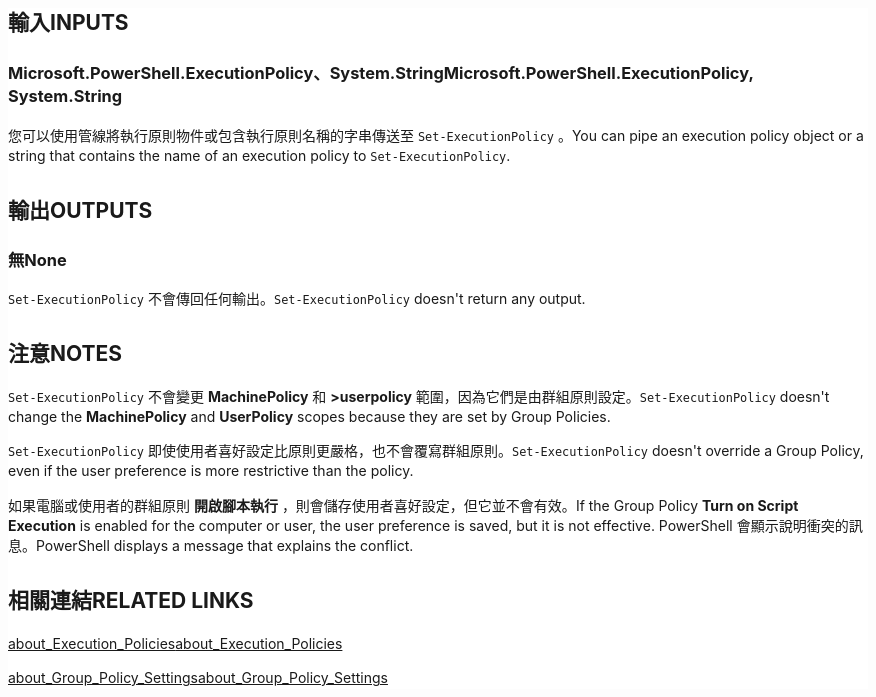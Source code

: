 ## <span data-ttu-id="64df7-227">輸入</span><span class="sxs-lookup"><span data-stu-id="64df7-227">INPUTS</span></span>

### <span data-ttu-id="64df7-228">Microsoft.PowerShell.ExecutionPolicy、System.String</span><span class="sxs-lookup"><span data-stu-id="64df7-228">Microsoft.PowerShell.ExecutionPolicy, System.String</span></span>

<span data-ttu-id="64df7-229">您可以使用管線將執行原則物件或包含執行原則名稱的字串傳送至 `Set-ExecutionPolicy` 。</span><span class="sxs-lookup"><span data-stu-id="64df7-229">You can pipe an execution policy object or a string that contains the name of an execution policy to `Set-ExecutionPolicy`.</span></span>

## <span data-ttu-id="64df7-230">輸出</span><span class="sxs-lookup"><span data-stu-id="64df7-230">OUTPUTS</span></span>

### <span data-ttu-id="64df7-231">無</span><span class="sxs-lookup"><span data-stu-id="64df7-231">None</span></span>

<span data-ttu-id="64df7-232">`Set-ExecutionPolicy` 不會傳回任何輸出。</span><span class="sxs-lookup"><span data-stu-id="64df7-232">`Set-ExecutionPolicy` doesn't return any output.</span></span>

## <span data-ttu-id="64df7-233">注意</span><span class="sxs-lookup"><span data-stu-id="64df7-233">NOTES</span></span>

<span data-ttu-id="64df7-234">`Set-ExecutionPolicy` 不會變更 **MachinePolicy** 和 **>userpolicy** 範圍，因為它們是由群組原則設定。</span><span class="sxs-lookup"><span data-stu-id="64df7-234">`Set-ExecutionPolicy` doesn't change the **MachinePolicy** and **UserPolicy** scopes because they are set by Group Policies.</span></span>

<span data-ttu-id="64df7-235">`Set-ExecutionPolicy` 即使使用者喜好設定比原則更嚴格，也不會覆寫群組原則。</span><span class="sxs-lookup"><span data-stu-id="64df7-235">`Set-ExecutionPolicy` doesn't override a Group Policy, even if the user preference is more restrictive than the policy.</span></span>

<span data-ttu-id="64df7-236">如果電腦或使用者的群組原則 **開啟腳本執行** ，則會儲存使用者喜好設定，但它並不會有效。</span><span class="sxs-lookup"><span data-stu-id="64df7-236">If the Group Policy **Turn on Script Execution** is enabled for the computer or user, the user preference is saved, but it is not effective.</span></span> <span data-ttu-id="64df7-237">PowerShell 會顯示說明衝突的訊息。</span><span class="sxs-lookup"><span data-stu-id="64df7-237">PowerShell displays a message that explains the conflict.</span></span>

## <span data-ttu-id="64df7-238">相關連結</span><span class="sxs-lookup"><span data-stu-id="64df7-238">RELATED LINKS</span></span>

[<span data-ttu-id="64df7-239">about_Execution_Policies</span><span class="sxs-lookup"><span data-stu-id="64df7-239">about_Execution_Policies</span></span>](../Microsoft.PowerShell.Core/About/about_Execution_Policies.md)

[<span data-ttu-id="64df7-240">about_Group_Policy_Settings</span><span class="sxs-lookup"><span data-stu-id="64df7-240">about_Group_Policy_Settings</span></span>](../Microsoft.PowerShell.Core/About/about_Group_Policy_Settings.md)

################

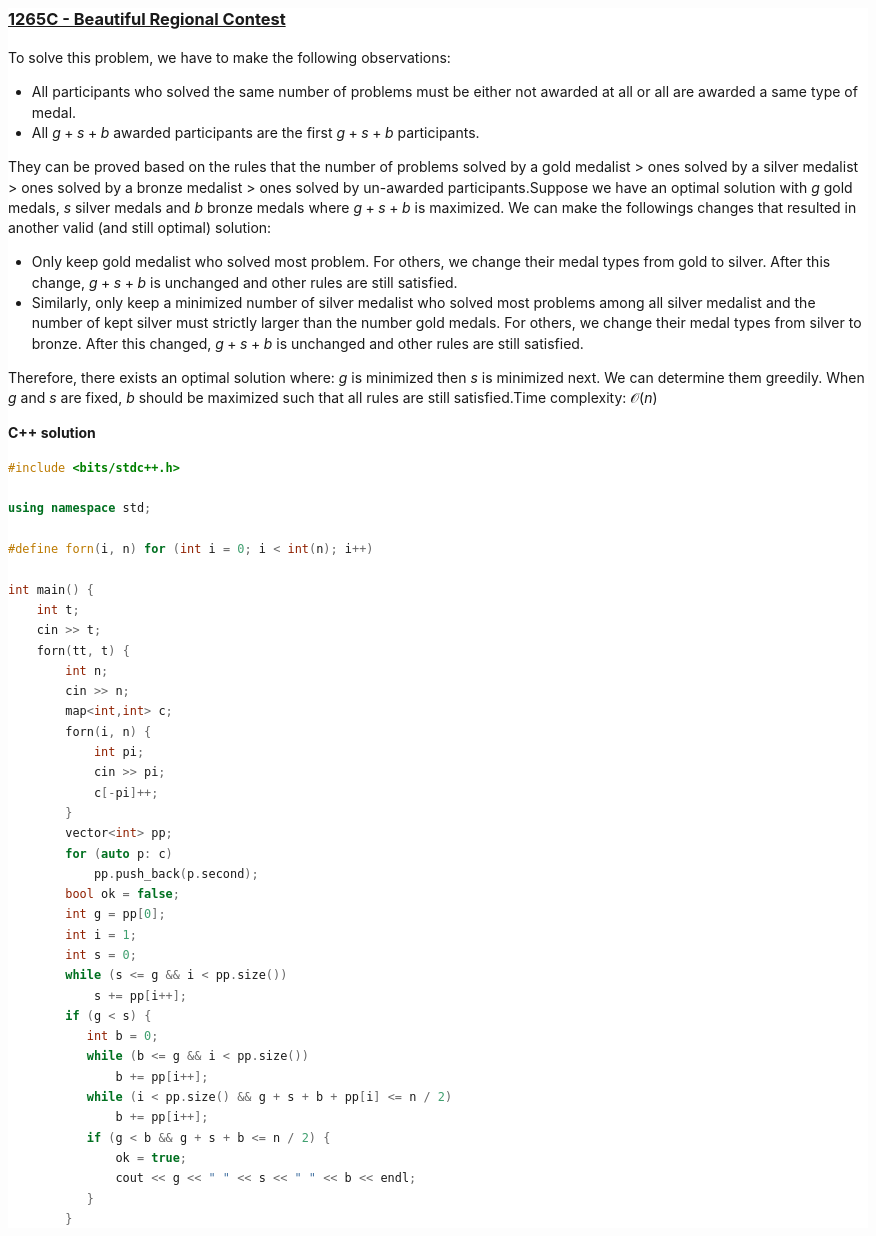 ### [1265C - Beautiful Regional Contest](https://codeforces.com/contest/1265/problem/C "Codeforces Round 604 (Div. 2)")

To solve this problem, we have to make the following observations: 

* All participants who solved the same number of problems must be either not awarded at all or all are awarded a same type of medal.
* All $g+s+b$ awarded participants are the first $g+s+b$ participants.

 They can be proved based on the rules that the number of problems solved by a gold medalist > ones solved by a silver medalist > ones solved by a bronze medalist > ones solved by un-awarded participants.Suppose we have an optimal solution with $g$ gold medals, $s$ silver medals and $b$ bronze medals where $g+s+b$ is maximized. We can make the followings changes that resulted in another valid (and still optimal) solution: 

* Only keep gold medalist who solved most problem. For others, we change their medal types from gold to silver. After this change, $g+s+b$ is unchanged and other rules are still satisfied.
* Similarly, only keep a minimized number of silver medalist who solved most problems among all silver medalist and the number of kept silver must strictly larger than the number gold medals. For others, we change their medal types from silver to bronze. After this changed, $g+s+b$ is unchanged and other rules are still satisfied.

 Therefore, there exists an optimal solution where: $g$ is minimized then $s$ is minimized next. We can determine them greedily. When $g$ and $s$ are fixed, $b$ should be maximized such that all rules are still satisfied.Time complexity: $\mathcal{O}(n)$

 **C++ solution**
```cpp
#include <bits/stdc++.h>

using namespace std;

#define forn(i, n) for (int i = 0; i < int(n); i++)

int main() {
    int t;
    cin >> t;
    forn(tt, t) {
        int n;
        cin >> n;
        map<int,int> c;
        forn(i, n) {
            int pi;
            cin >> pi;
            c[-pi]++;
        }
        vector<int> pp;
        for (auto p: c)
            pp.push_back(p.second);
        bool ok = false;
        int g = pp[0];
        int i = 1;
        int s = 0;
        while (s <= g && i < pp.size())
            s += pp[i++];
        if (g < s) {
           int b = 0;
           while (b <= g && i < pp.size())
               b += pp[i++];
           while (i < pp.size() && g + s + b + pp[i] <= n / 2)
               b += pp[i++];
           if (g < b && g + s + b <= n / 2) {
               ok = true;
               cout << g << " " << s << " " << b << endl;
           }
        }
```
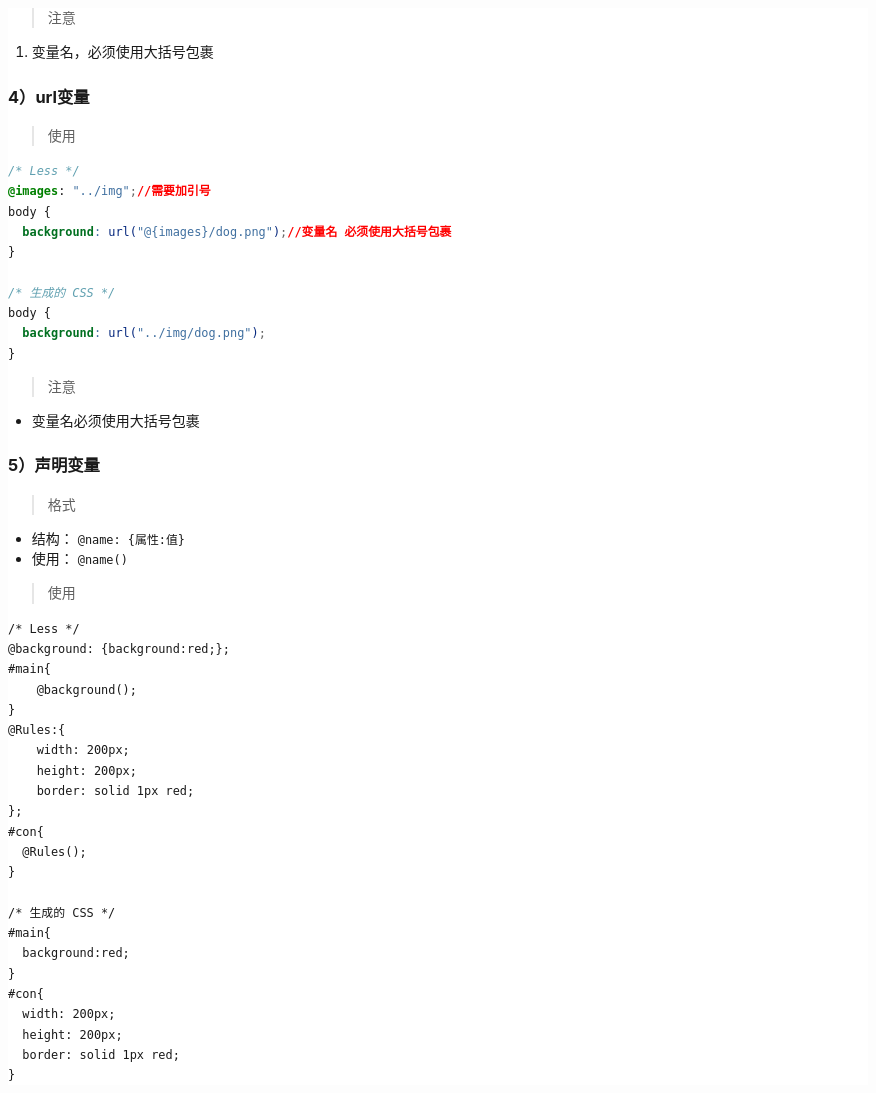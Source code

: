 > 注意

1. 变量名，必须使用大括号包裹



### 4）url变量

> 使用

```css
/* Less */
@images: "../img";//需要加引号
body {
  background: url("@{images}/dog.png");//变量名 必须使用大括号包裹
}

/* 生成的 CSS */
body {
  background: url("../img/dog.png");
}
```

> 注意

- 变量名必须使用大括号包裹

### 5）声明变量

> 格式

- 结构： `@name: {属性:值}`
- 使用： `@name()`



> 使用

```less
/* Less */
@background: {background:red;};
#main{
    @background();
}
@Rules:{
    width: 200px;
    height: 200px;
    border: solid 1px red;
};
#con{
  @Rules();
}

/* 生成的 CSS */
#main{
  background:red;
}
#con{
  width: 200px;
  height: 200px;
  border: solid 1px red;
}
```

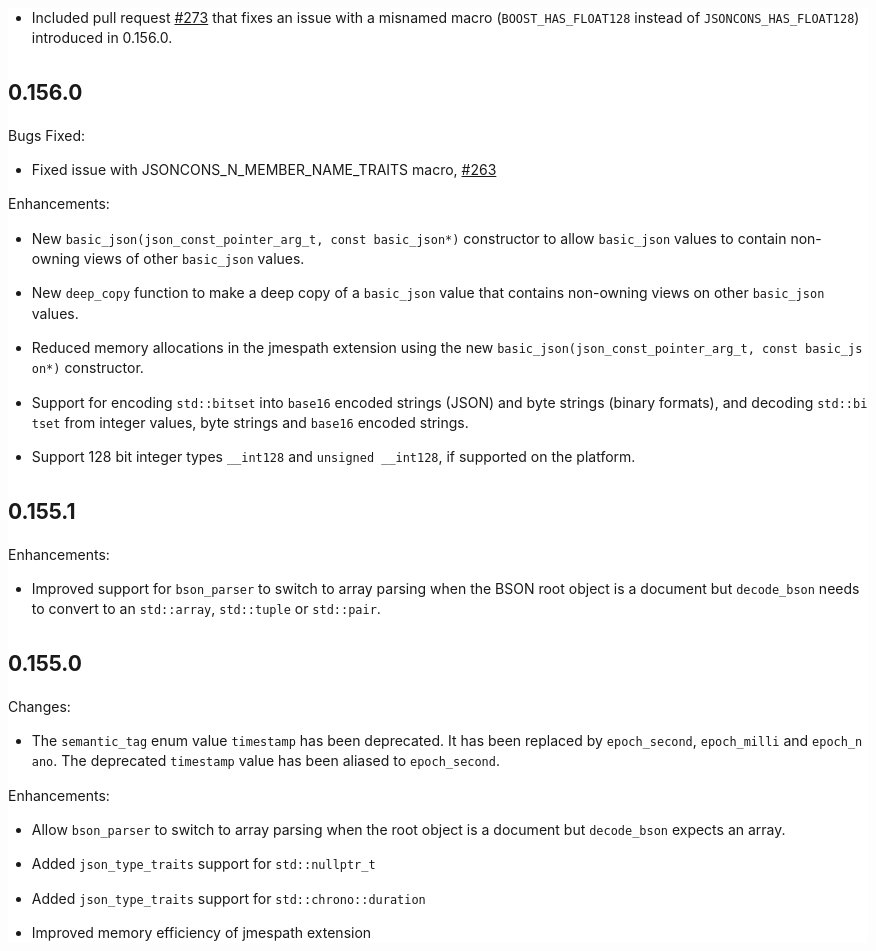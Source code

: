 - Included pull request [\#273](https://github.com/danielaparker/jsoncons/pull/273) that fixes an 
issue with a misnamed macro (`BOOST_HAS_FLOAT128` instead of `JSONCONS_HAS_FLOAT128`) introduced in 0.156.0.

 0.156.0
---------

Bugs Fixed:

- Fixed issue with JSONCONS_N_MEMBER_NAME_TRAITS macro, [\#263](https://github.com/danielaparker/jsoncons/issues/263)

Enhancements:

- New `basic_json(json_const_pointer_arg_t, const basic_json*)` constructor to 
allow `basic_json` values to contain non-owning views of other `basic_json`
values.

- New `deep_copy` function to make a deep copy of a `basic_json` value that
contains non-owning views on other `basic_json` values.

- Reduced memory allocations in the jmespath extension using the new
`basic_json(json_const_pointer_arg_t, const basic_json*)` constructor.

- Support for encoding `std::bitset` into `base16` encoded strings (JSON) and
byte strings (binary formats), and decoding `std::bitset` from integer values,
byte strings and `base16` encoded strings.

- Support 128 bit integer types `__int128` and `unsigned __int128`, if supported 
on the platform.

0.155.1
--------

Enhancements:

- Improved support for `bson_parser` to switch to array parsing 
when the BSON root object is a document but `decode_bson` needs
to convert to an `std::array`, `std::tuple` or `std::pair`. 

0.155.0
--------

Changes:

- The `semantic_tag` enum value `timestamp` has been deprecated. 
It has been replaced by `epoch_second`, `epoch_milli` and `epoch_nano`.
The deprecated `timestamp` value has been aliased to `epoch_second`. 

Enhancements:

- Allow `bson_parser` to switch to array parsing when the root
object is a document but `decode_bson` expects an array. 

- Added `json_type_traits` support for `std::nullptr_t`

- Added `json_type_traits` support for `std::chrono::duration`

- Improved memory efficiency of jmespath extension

################

EXERCISE DIRECTIONS:
Within the material above, extract exactly the lines that start at the line containing "- Support 128" and stop after the line containing "- Improved memory", and only those.

TASK OUTPUT:
- Support 128 bit integer types `__int128` and `unsigned __int128`, if supported 
on the platform.

0.155.1
--------

Enhancements:

- Improved support for `bson_parser` to switch to array parsing 
when the BSON root object is a document but `decode_bson` needs
to convert to an `std::array`, `std::tuple` or `std::pair`. 

0.155.0
--------

Changes:

- The `semantic_tag` enum value `timestamp` has been deprecated. 
It has been replaced by `epoch_second`, `epoch_milli` and `epoch_nano`.
The deprecated `timestamp` value has been aliased to `epoch_second`. 

Enhancements:

- Allow `bson_parser` to switch to array parsing when the root
object is a document but `decode_bson` expects an array. 

- Added `json_type_traits` support for `std::nullptr_t`

- Added `json_type_traits` support for `std::chrono::duration`

- Improved memory efficiency of jmespath extension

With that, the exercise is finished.